An Evening of Music, 9 July 2011

An Evening of Music given on Saturday 9 July by Haverfordwest Ladies Choir in St. Martin's Church, combined with a recent morning's singing by the choir at Withybush Hospital, raised nearly £400 for the Paul Sartori Foundation and Macmillan Cancer Support.
The choir was conducted by Dr. Nancy Mann, with Gerald Nicholas as accompanist, and opened with an appropriate batch of spirituals, many written by recent younger American composers like Gerald T. Smith and Rollo Dilworth, and the particularly moving 'Swing low, sweet chariot', arranged by a Scotsman, Hugh S. Roberton. There were fine solos in this set from two recent choir recruits Frances Oates and Jacqueline Williams.
The evening's main guests, the recorder group Joyful Noise, gave the audience John Pitts' arrangements of pieces by Mozart and Brahms and of contemporary songs, including the jaunty 'American Patrol'. The choir's central set included several popular Celtic songs like the Male Voice favourite, 'Gwahoddiad', but also featured one of their most appealing items, John Rutter's 'When daisies pied', which highlights the choir's capacity to sustain a lightness of tone.
St. Martin's Church cannot often have been host to sounds like the next item, the swinging sixties saxophone of Inka Lesinska, but Inka's version of 'The girl from Ipanema' was followed by choir and audience joining in the round, 'Sumer is icumen in', which was written only slightly after St.
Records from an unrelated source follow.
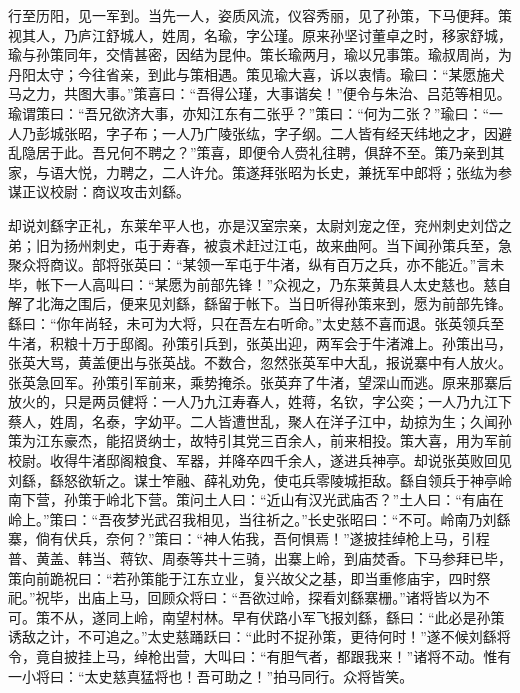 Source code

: 行至历阳，见一军到。当先一人，姿质风流，仪容秀丽，见了孙策，下马便拜。策视其人，乃庐江舒城人，姓周，名瑜，字公瑾。原来孙坚讨董卓之时，移家舒城，瑜与孙策同年，交情甚密，因结为昆仲。策长瑜两月，瑜以兄事策。瑜叔周尚，为丹阳太守；今往省亲，到此与策相遇。策见瑜大喜，诉以衷情。瑜曰：“某愿施犬马之力，共图大事。”策喜曰：“吾得公瑾，大事谐矣！”便令与朱治、吕范等相见。瑜谓策曰：“吾兄欲济大事，亦知江东有二张乎？”策曰：“何为二张？”瑜曰：“一人乃彭城张昭，字子布；一人乃广陵张纮，字子纲。二人皆有经天纬地之才，因避乱隐居于此。吾兄何不聘之？”策喜，即便令人赍礼往聘，俱辞不至。策乃亲到其家，与语大悦，力聘之，二人许允。策遂拜张昭为长史，兼抚军中郎将；张纮为参谋正议校尉：商议攻击刘繇。

却说刘繇字正礼，东莱牟平人也，亦是汉室宗亲，太尉刘宠之侄，兖州刺史刘岱之弟；旧为扬州刺史，屯于寿春，被袁术赶过江屯，故来曲阿。当下闻孙策兵至，急聚众将商议。部将张英曰：“某领一军屯于牛渚，纵有百万之兵，亦不能近。”言未毕，帐下一人高叫曰：“某愿为前部先锋！”众视之，乃东莱黄县人太史慈也。慈自解了北海之围后，便来见刘繇，繇留于帐下。当日听得孙策来到，愿为前部先锋。繇曰：“你年尚轻，未可为大将，只在吾左右听命。”太史慈不喜而退。张英领兵至牛渚，积粮十万于邸阁。孙策引兵到，张英出迎，两军会于牛渚滩上。孙策出马，张英大骂，黄盖便出与张英战。不数合，忽然张英军中大乱，报说寨中有人放火。张英急回军。孙策引军前来，乘势掩杀。张英弃了牛渚，望深山而逃。原来那寨后放火的，只是两员健将：一人乃九江寿春人，姓蒋，名钦，字公奕；一人乃九江下蔡人，姓周，名泰，字幼平。二人皆遭世乱，聚人在洋子江中，劫掠为生；久闻孙策为江东豪杰，能招贤纳士，故特引其党三百余人，前来相投。策大喜，用为军前校尉。收得牛渚邸阁粮食、军器，并降卒四千余人，遂进兵神亭。却说张英败回见刘繇，繇怒欲斩之。谋士笮融、薛礼劝免，使屯兵零陵城拒敌。繇自领兵于神亭岭南下营，孙策于岭北下营。策问土人曰：“近山有汉光武庙否？”土人曰：“有庙在岭上。”策曰：“吾夜梦光武召我相见，当往祈之。”长史张昭曰：“不可。岭南乃刘繇寨，倘有伏兵，奈何？”策曰：“神人佑我，吾何惧焉！”遂披挂绰枪上马，引程普、黄盖、韩当、蒋钦、周泰等共十三骑，出寨上岭，到庙焚香。下马参拜已毕，策向前跪祝曰：“若孙策能于江东立业，复兴故父之基，即当重修庙宇，四时祭祀。”祝毕，出庙上马，回顾众将曰：“吾欲过岭，探看刘繇寨栅。”诸将皆以为不可。策不从，遂同上岭，南望村林。早有伏路小军飞报刘繇，繇曰：“此必是孙策诱敌之计，不可追之。”太史慈踊跃曰：“此时不捉孙策，更待何时！”遂不候刘繇将令，竟自披挂上马，绰枪出营，大叫曰：“有胆气者，都跟我来！”诸将不动。惟有一小将曰：“太史慈真猛将也！吾可助之！”拍马同行。众将皆笑。

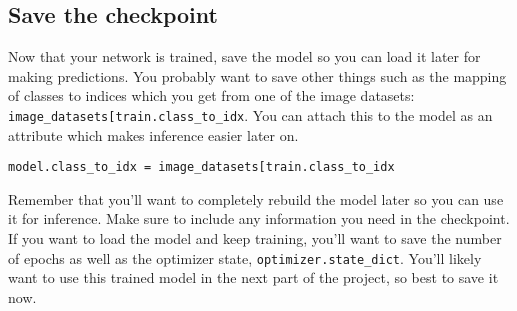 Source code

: \documentclass[11pt]{article}
\begin{document}
    \hypertarget{save-the-checkpoint}{%
\subsection{Save the checkpoint}\label{save-the-checkpoint}}

Now that your network is trained, save the model so you can load it
later for making predictions. You probably want to save other things
such as the mapping of classes to indices which you get from one of the
image datasets:
\texttt{image\_datasets{[}\textquotesingle{}train\textquotesingle{}{]}.class\_to\_idx}.
You can attach this to the model as an attribute which makes inference
easier later on.

\texttt{model.class\_to\_idx\ =\ image\_datasets{[}\textquotesingle{}train\textquotesingle{}{]}.class\_to\_idx}

Remember that you'll want to completely rebuild the model later so you
can use it for inference. Make sure to include any information you need
in the checkpoint. If you want to load the model and keep training,
you'll want to save the number of epochs as well as the optimizer state,
\texttt{optimizer.state\_dict}. You'll likely want to use this trained
model in the next part of the project, so best to save it now.
\end{document}
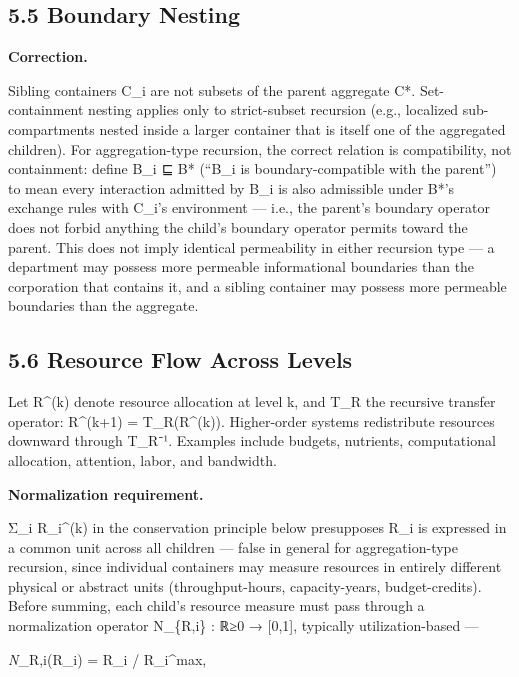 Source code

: \documentclass[
]{article}
\begin{document}
\hypertarget{boundary-nesting}{%
\subsection{5.5 Boundary Nesting}\label{boundary-nesting}}

\textbf{Correction.}

Sibling containers C\_i are not subsets of the parent aggregate C*.
Set-containment nesting applies only to strict-subset recursion (e.g.,
localized sub-compartments nested inside a larger container that is
itself one of the aggregated children). For aggregation-type recursion,
the correct relation is compatibility, not containment: define B\_i ⊑ B*
(``B\_i is boundary-compatible with the parent'') to mean every
interaction admitted by B\_i is also admissible under B*'s exchange
rules with C\_i's environment --- i.e., the parent's boundary operator
does not forbid anything the child's boundary operator permits toward
the parent. This does not imply identical permeability in either
recursion type --- a department may possess more permeable informational
boundaries than the corporation that contains it, and a sibling
container may possess more permeable boundaries than the aggregate.

\hypertarget{resource-flow-across-levels}{%
\subsection{5.6 Resource Flow Across
Levels}\label{resource-flow-across-levels}}

Let R\^{}(k) denote resource allocation at level k, and T\_R the
recursive transfer operator: R\^{}(k+1) = T\_R(R\^{}(k)). Higher-order
systems redistribute resources downward through T\_R⁻¹. Examples include
budgets, nutrients, computational allocation, attention, labor, and
bandwidth.

\textbf{Normalization requirement.}

Σ\_i R\_i\^{}(k) in the conservation principle below presupposes R\_i is
expressed in a common unit across all children --- false in general for
aggregation-type recursion, since individual containers may measure
resources in entirely different physical or abstract units
(throughput-hours, capacity-years, budget-credits). Before summing, each
child's resource measure must pass through a normalization operator
N\_\{R,i\} : ℝ≥0 → {[}0,1{]}, typically utilization-based ---

\emph{N}\_R,i(R\_i) = R\_i / R\_i\^{}max,
\end{document}
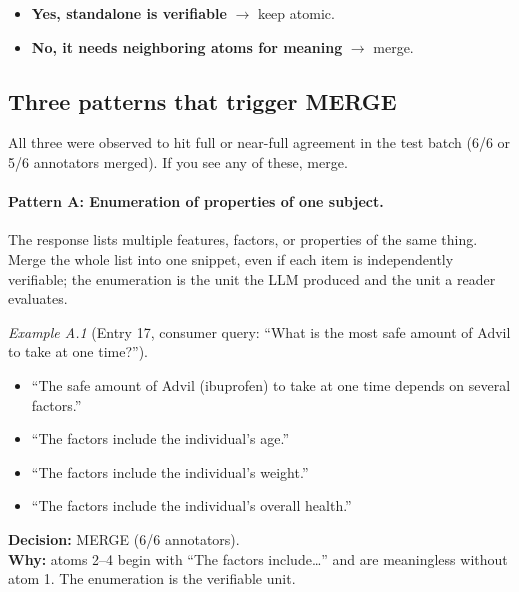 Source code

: \documentclass{article}
\begin{document}
\begin{itemize}[leftmargin=*,itemsep=2pt]
    \item \textbf{Yes, standalone is verifiable} $\rightarrow$ keep atomic.
    \item \textbf{No, it needs neighboring atoms for meaning} $\rightarrow$ merge.
\end{itemize}

\subsection{Three patterns that trigger MERGE}
\label{sec:merge-patterns}

All three were observed to hit full or near-full agreement in the test batch (6/6 or 5/6 annotators merged). If you see any of these, merge.

\paragraph{Pattern A: Enumeration of properties of one subject.}
The response lists multiple features, factors, or properties of the same thing. Merge the whole list into one snippet, even if each item is independently verifiable; the enumeration is the unit the LLM produced and the unit a reader evaluates.

\medskip
\noindent\textit{Example A.1} (Entry 17, consumer query: ``What is the most safe amount of Advil to take at one time?'').
\begin{itemize}[leftmargin=1.8em,labelsep=0.5em,itemsep=2pt,topsep=3pt]
    \item[\textit{atom 1:}] ``The safe amount of Advil (ibuprofen) to take at one time depends on several factors.''
    \item[\textit{atom 2:}] ``The factors include the individual's age.''
    \item[\textit{atom 3:}] ``The factors include the individual's weight.''
    \item[\textit{atom 4:}] ``The factors include the individual's overall health.''
\end{itemize}
\noindent\textbf{Decision:} MERGE (6/6 annotators). \\
\noindent\textbf{Why:} atoms 2--4 begin with ``The factors include\ldots{}'' and are meaningless without atom 1. The enumeration is the verifiable unit.
\end{document}
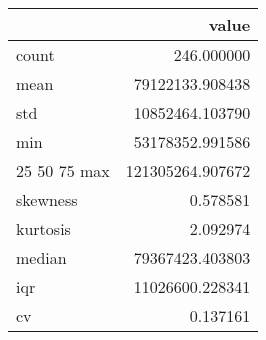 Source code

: \begin{tabular}{lr}
\toprule
 & value \\
\midrule
count & 246.000000 \\
mean & 79122133.908438 \\
std & 10852464.103790 \\
min & 53178352.991586 \\
25%
50%
75%
max & 121305264.907672 \\
skewness & 0.578581 \\
kurtosis & 2.092974 \\
median & 79367423.403803 \\
iqr & 11026600.228341 \\
cv & 0.137161 \\
\bottomrule
\end{tabular}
Martin's itself was built.
The choir's final set of American songs featured soloists Stephanie Dewick and Carol Mayhew, in Amanda McBroom's 'The rose', as well as Gershwin's lyrical 'Someone to watch over me' and Cy Coleman's crisp and witty 'Rhythm of life'.

The concert honoured the memory of five people who were very important to the choir; Mirek Wismont-Lesinski, Hugh Mostyn Morgan, Jo Parry, Reverend John Jewsbury and Elizabeth Hammond.